Beefy Boxes and Bandwidth Generously Provided by pair Networks
"be consistent"
 
PerlMonks  

New regex trick...

by japhy (Canon)
on Jul 22, 2002 at 19:11 UTC ( #184183=perlmeditation: print w/ replies, xml ) Need Help??

I've got a new regex trick up my sleeve, and although I'm proposing a patch for it, I'm not sure it'll be accepted. It's a new pseudo-anchor, \K, which tells the engine to pretend it just started matching. That's not a very good explanation, so let me use an example:
# code to remove '.z' from $str # old way (slow) $str = join '.', 'a' .. 'z'; $str =~ s/(.*)\..*/$1/; # new way (fast) $str = join '.', 'a' .. 'z'; $str =~ s/.*\K\..*//;
I'll post more soon, when I have a patch and what-not, but I hope this gives you a good idea of what this anchor does.

Another way of looking at it is it lets you have a variable-width look-behind at the beginning of your regex... it allows your regex to have a prelude, as it were.

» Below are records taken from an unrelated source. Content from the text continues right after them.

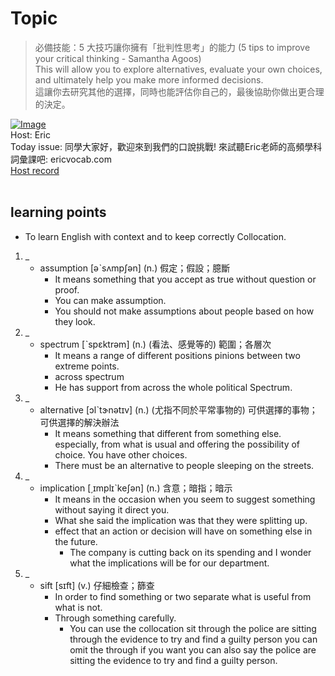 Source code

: # Topic

> 必備技能：5 大技巧讓你擁有「批判性思考」的能力 (5 tips to improve your critical thinking - Samantha Agoos) <br>
> This will allow you to explore alternatives, evaluate your own choices, and ultimately help you make more informed decisions. <br>
> 這讓你去研究其他的選擇，同時也能評估你自己的，最後協助你做出更合理的決定。 <br>

[![Image](https://cdn.voicetube.com/assets/thumbnails/dItUGF8GdTw.jpg)](https://www.youtube.com/embed/dItUGF8GdTw?rel=0&showinfo=0&cc_load_policy=0&controls=1&autoplay=1&iv_load_policy=3&playsinline=1&wmode=transparent&start=220&end=228&enablejsapi=1&origin=https://tw.voicetube.com&widgetid=1)<br>
Host: Eric
<br>Today issue: 同學大家好，歡迎來到我們的口說挑戰!  來試聽Eric老師的高頻學科詞彙課吧: ericvocab.com
<br>
[Host record](https://cdn.voicetube.com/tmp/everyday_records/yangec/2955.mp3)
<br><br>
## learning points
* To learn English with context and to keep correctly Collocation.
1. _
	* assumption [əˋsʌmpʃən] (n.) 假定；假設；臆斷
        - It means something that you accept as true without question or proof.
        - You can make assumption.
        - You should not make assumptions about people based on how they look.
2. _
	* spectrum [ˋspɛktrəm] (n.) (看法、感覺等的) 範圍；各層次
        - It means a range of different positions pinions between two extreme points.
        - across spectrum
        - He has support from across the whole political Spectrum.
3. _
	* alternative [ɔlˋtɝnətɪv] (n.) (尤指不同於平常事物的) 可供選擇的事物；可供選擇的解決辦法
        - It means something that different from something else. especially, from what is usual and offering the possibility of choice. You have other choices.
        - There must be an alternative to people sleeping on the streets.
4. _
	* implication [͵ɪmplɪˋkeʃən] (n.) 含意；暗指；暗示
        - It means in the occasion when you seem to suggest something without saying it direct you.
        - What she said the implication was that they were splitting up.
        - effect that an action or decision will have on something else in the future.
            + The company is cutting back on its spending and I wonder what the implications will be for our department.
5. _
	* sift [sɪft] (v.) 仔細檢查；篩查
        - In order to find something or two separate what is useful from what is not.
        - Through something carefully.
            + You can use the collocation sit through the police are sitting through the evidence to try and find a guilty person you can omit the through if you want you can also say the police are sitting the evidence to try and find a guilty person.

_____________________________________________________
Jeff[japhy]Pinyan: Perl, regex, and perl hacker, who'd like a job (NYC-area)
s++=END;++y(;-P)}y js++=;shajsj<++y(p-q)}?print:??;

Comment on New regex trick...
Download Code
Re: New regex trick...
by FoxtrotUniform (Prior) on Jul 22, 2002 at 19:18 UTC

    What's the mnemonic for \K?

    Update: Ah, got it.

    This is sort of like Prolog's "cut", isn't it? Match a prefix, then never backtrack back past the \K anchor to satisfy the regex. Can you have multiple \Ks in a single regex? I can see Abigail-II having lots of fun with this.

    --
    The hell with paco, vote for Erudil!
    :wq

      There are two. K = Keep, as in, "keep everything we've just matched", because I envision it being used in substitutions. The other mnemonic is "\K isn't used by anything yet". ;)

      _____________________________________________________
      Jeff[japhy]Pinyan: Perl, regex, and perl hacker, who'd like a job (NYC-area)
      s++=END;++y(;-P)}y js++=;shajsj<++y(p-q)}?print:??;

      Yes, you can have multiple \K's in a regex, although only the last one really means anything, should the regex succeed. I'm actually curious why you would need more than one in the same branch, but it's perfectly legal.

      But no, it's not cut. Cut is (?>pat). This is just telling the regex engine to pretend it just started matching, that $& is defined starting HERE.

      _____________________________________________________
      Jeff[japhy]Pinyan: Perl, regex, and perl hacker, who'd like a job (NYC-area)
      s++=END;++y(;-P)}y js++=;shajsj<++y(p-q)}?print:??;

Re: New regex trick...
by vladb (Vicar) on Jul 22, 2002 at 19:23 UTC
    So, to simply remove '.z' you go in all the trouble of doing the '.*' (glob all) match etc etc. Whereas a shorter version must be faster:
    $str =~ s/\..$//;
    Unless I'm missing some other deeply nested point {griN}

    _____________________
    # Under Construction
      Yours is a very special case, because we know there's only one character after the last ".". Here is a benchmark I ran with my new patch:
      use Benchmark 'cmpthese'; my $str = join '.', 'a' .. 'z'; cmpthese(-5, { old => sub { (my $x = $str) =~ s/(.*)\..*/$1/ }, new => sub { (my $x = $str) =~ s/.*\K\..*// }, }); __END__ new: 109650.19/s (n=578953) old: 45258.35/s (n=241227)
      ... which is an incredible speed increase!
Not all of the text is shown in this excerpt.